SUPPLIED ENTRIES START

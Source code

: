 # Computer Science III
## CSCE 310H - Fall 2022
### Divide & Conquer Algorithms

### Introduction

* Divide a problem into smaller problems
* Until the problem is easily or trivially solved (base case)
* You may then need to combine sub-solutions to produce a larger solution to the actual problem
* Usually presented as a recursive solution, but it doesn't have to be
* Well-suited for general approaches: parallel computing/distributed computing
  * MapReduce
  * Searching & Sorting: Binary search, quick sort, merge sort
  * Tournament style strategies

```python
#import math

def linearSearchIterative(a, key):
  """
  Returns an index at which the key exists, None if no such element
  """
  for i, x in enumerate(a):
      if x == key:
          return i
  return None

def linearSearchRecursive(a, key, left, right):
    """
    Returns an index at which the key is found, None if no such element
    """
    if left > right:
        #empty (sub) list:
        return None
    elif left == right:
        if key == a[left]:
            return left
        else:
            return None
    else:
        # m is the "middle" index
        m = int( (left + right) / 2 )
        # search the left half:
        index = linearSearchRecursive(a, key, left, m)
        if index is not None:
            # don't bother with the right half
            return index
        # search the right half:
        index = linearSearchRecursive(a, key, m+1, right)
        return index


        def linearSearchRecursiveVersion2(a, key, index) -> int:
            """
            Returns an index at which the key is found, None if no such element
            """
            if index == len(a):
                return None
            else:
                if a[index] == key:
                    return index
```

SUPPLIED ENTRIES END

When the entries above are retyped, each line must stay exactly as it is.

_ANSWER FOR THE TASK_
Source code

: # Computer Science III
## CSCE 310H - Fall 2022
### Divide & Conquer Algorithms

### Introduction

* Divide a problem into smaller problems
* Until the problem is easily or trivially solved (base case)
* You may then need to combine sub-solutions to produce a larger solution to the actual problem
* Usually presented as a recursive solution, but it doesn't have to be
* Well-suited for general approaches: parallel computing/distributed computing
  * MapReduce
  * Searching & Sorting: Binary search, quick sort, merge sort
  * Tournament style strategies

```python
#import math

def linearSearchIterative(a, key):
  """
  Returns an index at which the key exists, None if no such element
  """
  for i, x in enumerate(a):
      if x == key:
          return i
  return None

def linearSearchRecursive(a, key, left, right):
    """
    Returns an index at which the key is found, None if no such element
    """
    if left > right:
        #empty (sub) list:
        return None
    elif left == right:
        if key == a[left]:
            return left
        else:
            return None
    else:
        # m is the "middle" index
        m = int( (left + right) / 2 )
        # search the left half:
        index = linearSearchRecursive(a, key, left, m)
        if index is not None:
            # don't bother with the right half
            return index
        # search the right half:
        index = linearSearchRecursive(a, key, m+1, right)
        return index


        def linearSearchRecursiveVersion2(a, key, index) -> int:
            """
            Returns an index at which the key is found, None if no such element
            """
            if index == len(a):
                return None
            else:
                if a[index] == key:
                    return index
```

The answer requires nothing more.